Sunday, July 1st: I can’t believe its JULY! It feels like time is flying by. After a long morning of calling the doctors and scaring my mama (I wont go into details, lets just say I was VERY dehydrated.) I was feeling better and my sister and I went to what I think they called the African Championship(?) not quite sure if that’s what it was. It looked like an Olympic trial for Africa in some running distances and javelin. The most interesting part was how the people interacted with the police. It is very different than in the US. I got to see some other volunteers too!

Monday, July 2nd: Happy Birthday Kate! I got to go on my sisters laptop and use the Internet but it was very slow. It’s crazy to think about how attached I was to my cell phone and laptop at home and how I have gone without them here and survived;) It’s nice – you should try it Andrew! 🙂 We had our first full language class at chez moi today 8-5. I didn’t know how a full day was going to go, but it wasn’t that bad. I’m excited about learning though.

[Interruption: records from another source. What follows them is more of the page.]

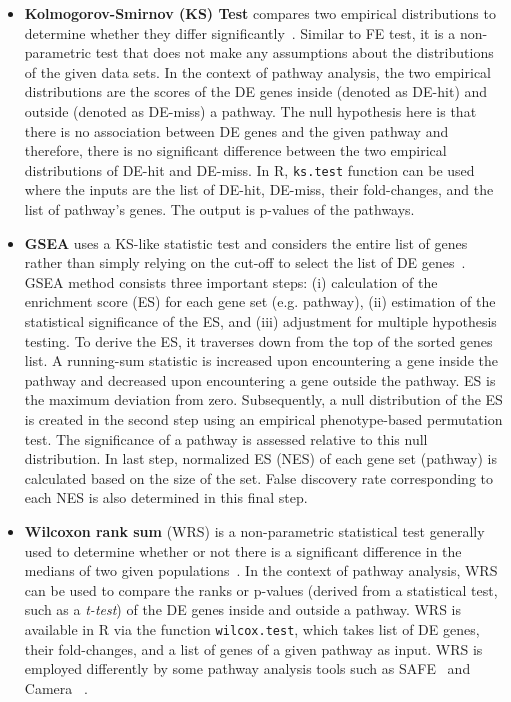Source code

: \documentclass[Minh_PhD_thesis.tex]{subfiles}
\begin{document}
\begin{itemize}

\item \textbf{Kolmogorov-Smirnov (KS) Test} compares two empirical distributions to determine whether they differ significantly~\cite{wilcoxon1945individual}.
Similar to FE test, it is a non-parametric test that does not make any assumptions about the distributions of the given data sets.
In the context of pathway analysis, the two empirical distributions are the scores of the DE genes inside (denoted as DE-hit) and outside (denoted as DE-miss) a pathway.
The null hypothesis here is that there is no association between DE genes and the given pathway and therefore, there is no significant difference between the two empirical distributions of DE-hit and DE-miss.
In R, \texttt{ks.test} function can be used where the inputs are the list of DE-hit, DE-miss, their fold-changes, and the list of pathway's genes.
The output is p-values of the pathways.

\item \textbf{GSEA} uses a KS-like statistic test and considers the entire list of genes rather than simply relying on the cut-off to select the list of DE genes~\cite{Subramanian:2005}. 
GSEA method consists three important steps: (i) calculation of the enrichment score (ES) for each gene set (e.g. pathway), (ii) estimation of the statistical significance of the ES, and (iii) adjustment for multiple hypothesis testing.
To derive the ES, it traverses down from the top of the sorted genes list.
A running-sum statistic is increased upon encountering a gene inside the pathway and decreased upon encountering a gene outside the pathway. 
ES is the maximum deviation from zero.
Subsequently, a null distribution of the ES is created in the second step using an empirical phenotype-based permutation test.
The significance of a pathway is assessed relative to this null distribution.
In last step, normalized ES (NES) of each gene set (pathway) is calculated based on the size of the set.
False discovery rate corresponding to each NES is also determined in this final step.

\item  \textbf{Wilcoxon rank sum} (WRS) is a non-parametric statistical test generally used to determine whether or not there is a significant difference in the medians of two given populations~\cite{wilcoxon1945individual}.
In the context of pathway analysis, WRS can be used to compare the ranks or p-values (derived from a statistical test, such as a \textit{t-test}) of the DE genes inside and outside a pathway.
WRS is available in R via the function \texttt{wilcox.test}, which takes list of DE genes, their fold-changes, and a list of genes of a given pathway as input.
WRS is employed differently by some pathway analysis tools such as SAFE~\cite{Barry:2005} and Camera ~\cite{wu2012camera}.



\end{itemize}
\end{document}
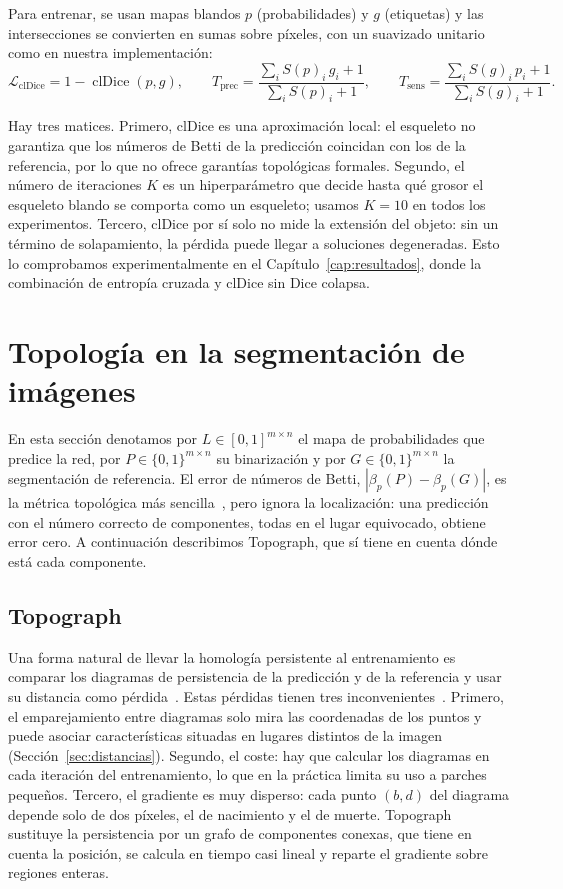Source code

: Para entrenar, se usan mapas blandos $p$ (probabilidades) y $g$ (etiquetas)
y las intersecciones se convierten en sumas sobre píxeles, con un suavizado
unitario como en nuestra implementación:
\[
  \mathcal{L}_{\mathrm{clDice}}=1-\operatorname{clDice}(p,g),
  \qquad
  T_{\mathrm{prec}}=\frac{\sum_i S(p)_i\,g_i+1}{\sum_i S(p)_i+1},
  \qquad
  T_{\mathrm{sens}}=\frac{\sum_i S(g)_i\,p_i+1}{\sum_i S(g)_i+1}.
\]

Hay tres matices. Primero, clDice es una aproximación local: el esqueleto
no garantiza que los números de Betti de la predicción coincidan con los de
la referencia, por lo que no ofrece garantías topológicas formales. Segundo,
el número de iteraciones $K$ es un hiperparámetro que decide hasta qué
grosor el esqueleto blando se comporta como un esqueleto; usamos $K=10$ en
todos los experimentos. Tercero, clDice por sí solo no mide la extensión del
objeto: sin un término de solapamiento, la pérdida puede llegar a soluciones
degeneradas. Esto lo comprobamos experimentalmente en el Capítulo~\ref{cap:resultados}, donde la combinación de entropía cruzada y clDice sin Dice colapsa.

\section{Topología en la segmentación de imágenes}
\label{sec:topo-segmentacion}

En esta sección denotamos por $L\in[0,1]^{m\times n}$ el mapa de
probabilidades que predice la red, por $P\in\{0,1\}^{m\times n}$ su
binarización y por $G\in\{0,1\}^{m\times n}$ la segmentación de referencia.
El error de números de Betti, $|\beta_p(P)-\beta_p(G)|$, es la métrica
topológica más sencilla~\cite[App.~K]{stucki2023}, pero ignora la
localización: una predicción con el número correcto de componentes, todas
en el lugar equivocado, obtiene error cero. A continuación describimos
Topograph, que sí tiene en cuenta dónde está cada componente.

\subsection{Topograph}
\label{sec:topograph}

Una forma natural de llevar la homología persistente al entrenamiento es
comparar los diagramas de persistencia de la predicción y de la
referencia y usar su distancia como pérdida~\cite{hu2019,stucki2023}.
Estas pérdidas tienen tres inconvenientes~\cite{lux2025}. Primero, el
emparejamiento entre diagramas solo mira las coordenadas de los puntos y
puede asociar características situadas en lugares distintos de la imagen
(Sección~\ref{sec:distancias}). Segundo, el coste: hay que calcular los
diagramas en cada iteración del entrenamiento, lo que en la práctica
limita su uso a parches pequeños. Tercero, el gradiente es muy disperso:
cada punto $(b,d)$ del diagrama depende solo de dos píxeles, el de
nacimiento y el de muerte. Topograph~\cite{lux2025} sustituye la
persistencia por un grafo de componentes conexas, que tiene en cuenta la
posición, se calcula en tiempo casi lineal y reparte el gradiente sobre
regiones enteras.

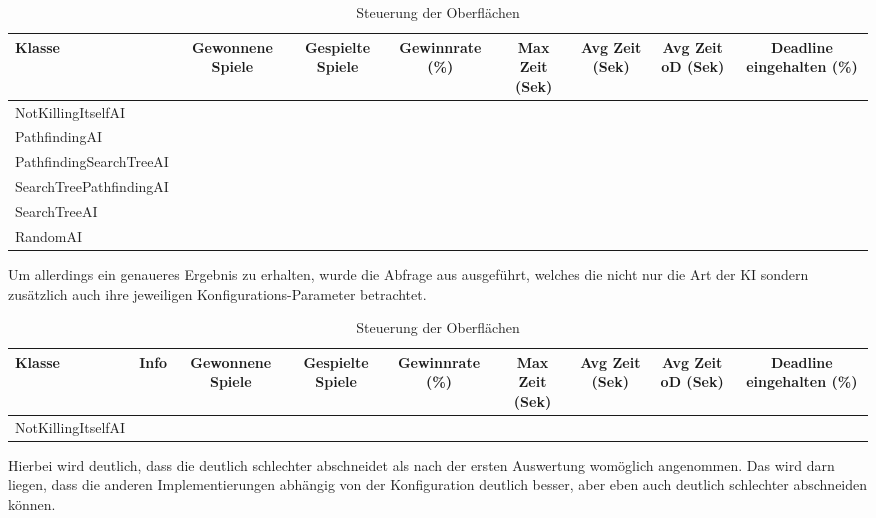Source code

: \begin{table}[htb]
    \centering
    \begin{tabular}{|l|c|c|c|c|c|c|c|}
        \hline
		\textbf{Klasse} & {\textbf{Gewonnene Spiele}} & \textbf{Gespielte Spiele} & \textbf{Gewinnrate (\%)} & \textbf{Max Zeit (Sek)} & \textbf{Avg Zeit (Sek)} & \textbf{Avg Zeit oD (Sek)} & \textbf{Deadline eingehalten (\%)} \\ \hline
        NotKillingItselfAI &  &  &  &  &  &  &  \\ \hline
        PathfindingAI &  &  &  &  &  &  &  \\ \hline
		PathfindingSearchTreeAI &  &  &  &  &  &  &  \\ \hline
		SearchTreePathfindingAI &  &  &  &  &  &  &  \\ \hline
		SearchTreeAI &  &  &  &  &  &  &  \\ \hline
		RandomAI &  &  &  &  &  &  &  \\ \hline
    \end{tabular}
    \caption{Steuerung der Oberflächen}
    \label{tab:evaluation-ki-klasse}
\end{table}

Um allerdings ein genaueres Ergebnis zu erhalten, wurde die Abfrage aus  ausgeführt, welches die
nicht nur die Art der \ac{KI} sondern zusätzlich auch ihre jeweiligen Konfigurations-Parameter betrachtet.

\begin{table}[htb]
    \centering
    \begin{tabular}{|l|c|c|c|c|c|c|c|c|}
        \hline
		\textbf{Klasse} & \textbf{Info} & {\textbf{Gewonnene Spiele}} & \textbf{Gespielte Spiele} & \textbf{Gewinnrate (\%)} & \textbf{Max Zeit (Sek)} & \textbf{Avg Zeit (Sek)} & \textbf{Avg Zeit oD (Sek)} & \textbf{Deadline eingehalten (\%)} \\ \hline
        NotKillingItselfAI &  &  &  &  &  &  &  &  \\ \hline
    \end{tabular}
    \caption{Steuerung der Oberflächen}
    \label{tab:evaluation-ki-konfiguration}
\end{table}

Hierbei wird deutlich, dass die  deutlich schlechter abschneidet als nach der ersten Auswertung
womöglich angenommen.
Das wird darn liegen, dass die anderen Implementierungen abhängig von der Konfiguration deutlich besser, aber eben auch
deutlich schlechter abschneiden können.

I LOVE BENIN! This country is so beautiful and everyone is warm and inviting – and they laugh all the time, you all know how much I love that:) I haven’t even cried yet! WINNING.

OK, I’m exhaused.

Bon nuit mes amis. Je t’aime boucoup!

I’M HERE!!!!


I am here and I am safe!  I’m at a cyber cafe in Porto Novo so I don’t have a full update but I’ll write as much as I can before my time runs out:)

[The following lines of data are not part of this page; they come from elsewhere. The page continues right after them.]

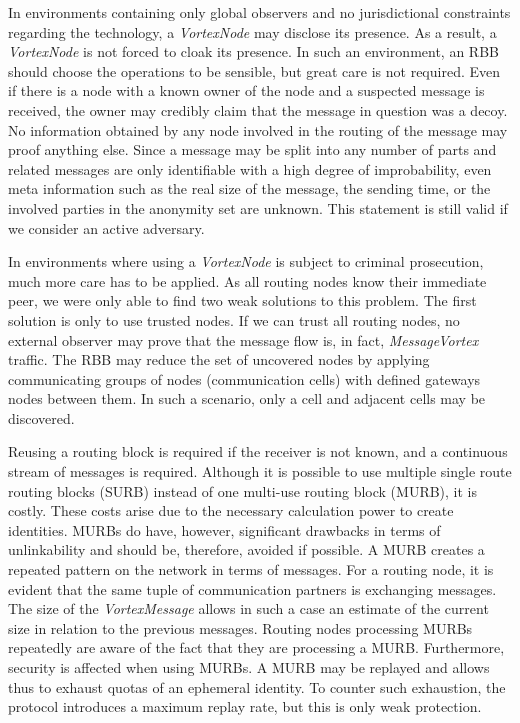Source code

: \documentclass[acmsmall, screen]{acmart}
\begin{document}
In environments containing only global observers and no jurisdictional constraints regarding the technology, a \emph{VortexNode} may disclose its presence. As a result, a \emph{VortexNode} is not forced to cloak its presence. In such an environment, an RBB should choose the operations to be sensible, but great care is not required. Even if there is a node with a known owner of the node and a suspected message is received, the owner may credibly claim that the message in question was a decoy. No information obtained by any node involved in the routing of the message may proof anything else. Since a message may be split into any number of parts and related messages are only identifiable with a high degree of improbability, even meta information such as the real size of the message, the sending time, or the involved parties in the anonymity set are unknown. This statement is still valid if we consider an active adversary.

In environments where using a \emph{VortexNode} is subject to criminal prosecution, much more care has to be applied. As all routing nodes know their immediate peer, we were only able to find two weak solutions to this problem. The first solution is only to use trusted nodes. If we can trust all routing nodes, no external observer may prove that the message flow is, in fact, \emph{MessageVortex} traffic. The RBB may reduce the set of uncovered nodes by applying communicating groups of nodes (communication cells) with defined gateways nodes between them. In such a scenario, only a cell and adjacent cells may be discovered.

Reusing a routing block is required if the receiver is not known, and a continuous stream of messages is required. Although it is possible to use multiple single route routing blocks (SURB) instead of one multi-use routing block (MURB), it is costly. These costs arise due to the necessary calculation power to create identities. MURBs do have, however, significant drawbacks in terms of unlinkability and should be, therefore, avoided if possible. A MURB creates a repeated pattern on the network in terms of messages. For a routing node, it is evident that the same tuple of communication partners is exchanging messages. The size of the \emph{VortexMessage} allows in such a case an estimate of the current size in relation to the previous messages. Routing nodes processing MURBs repeatedly are aware of the fact that they are processing a MURB. Furthermore, security is affected when using MURBs. A MURB may be replayed and allows thus to exhaust quotas of an ephemeral identity. To counter such exhaustion, the protocol introduces a maximum replay rate, but this is only weak protection.
\end{document}

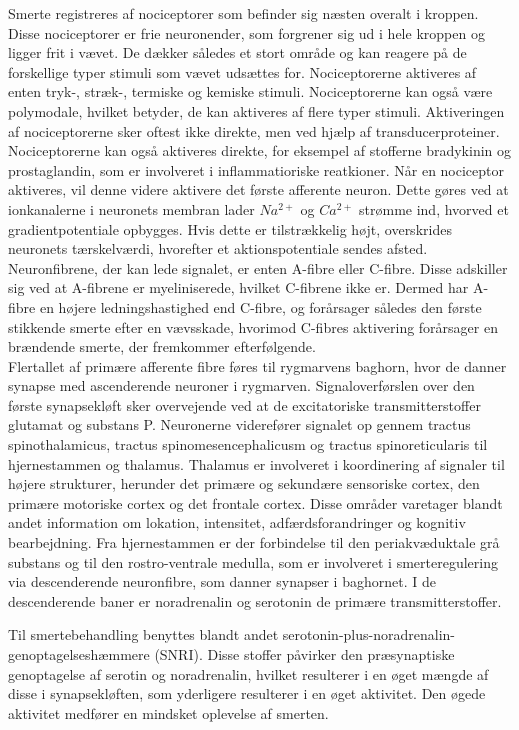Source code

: Smerte registreres af nociceptorer som befinder sig næsten overalt i kroppen. Disse nociceptorer er frie neuronender, som forgrener sig ud i hele kroppen og ligger frit i vævet. De dækker således et stort område og kan reagere på de forskellige typer stimuli som vævet udsættes for. Nociceptorerne aktiveres af enten tryk-, stræk-, termiske og kemiske stimuli. Nociceptorerne kan også være polymodale, hvilket betyder, de kan aktiveres af flere typer stimuli. Aktiveringen af nociceptorerne sker oftest ikke direkte, men ved hjælp af transducerproteiner. Nociceptorerne kan  også aktiveres direkte, for eksempel af stofferne bradykinin og prostaglandin, som er involveret i inflammatioriske reatkioner. \citep{smerter} 
Når en nociceptor aktiveres, vil denne videre aktivere det første afferente neuron. Dette gøres ved at ionkanalerne i neuronets membran lader $Na^{2+}$ og $Ca^{2+}$ strømme ind, hvorved et gradientpotentiale opbygges. Hvis dette er tilstrækkelig højt, overskrides neuronets tærskelværdi, hvorefter et aktionspotentiale sendes afsted. Neuronfibrene, der kan lede signalet, er enten A-fibre eller C-fibre. Disse adskiller sig ved at A-fibrene er myeliniserede, hvilket C-fibrene ikke er. Dermed har A-fibre en højere ledningshastighed end C-fibre, og forårsager således den første stikkende smerte efter en vævsskade, hvorimod C-fibres aktivering forårsager en brændende smerte, der fremkommer efterfølgende. \citep{smerter} \\
Flertallet af primære afferente fibre føres til rygmarvens baghorn, hvor de danner synapse med ascenderende neuroner i rygmarven. Signaloverførslen over den første synapsekløft sker overvejende ved at de excitatoriske transmitterstoffer glutamat og substans P. 
Neuronerne viderefører signalet op gennem tractus spinothalamicus, tractus spinomesencephalicusm og tractus spinoreticularis til hjernestammen og thalamus. Thalamus er involveret i koordinering af signaler til højere strukturer, herunder det primære og sekundære sensoriske cortex, den primære motoriske cortex og det frontale cortex. Disse områder varetager blandt andet information om lokation, intensitet, adfærdsforandringer og kognitiv bearbejdning. 
Fra hjernestammen er der forbindelse til den periakvæduktale grå substans og til den rostro-ventrale medulla, som er involveret i smerteregulering via descenderende neuronfibre, som danner synapser i baghornet. I de descenderende baner er noradrenalin og serotonin de primære transmitterstoffer. \citep{smerter}

Til smertebehandling benyttes blandt andet serotonin-plus-noradrenalin-genoptagelseshæmmere (SNRI). Disse stoffer påvirker den præsynaptiske genoptagelse af serotin og noradrenalin, hvilket resulterer i en øget mængde af disse i synapsekløften, som yderligere resulterer i en øget aktivitet. Den øgede aktivitet medfører en mindsket oplevelse af smerten. \citep{smerter}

My first few days here were very overwhelming! It was scary, but everyone was/is very nice.  I am living with my host family in Porto Novo for training (the first 3 months I am here).  They’re awesome! I have une mama and 5 sisters! They’re all so much like my sisters its scary.

I have running water and electricity when I need it, no internet (unless I go to an awesome cyber cafe) and my toilette doesnt flush:) haha!

OK my time is running out – write me letters!!!! I miss you all so so so so so much!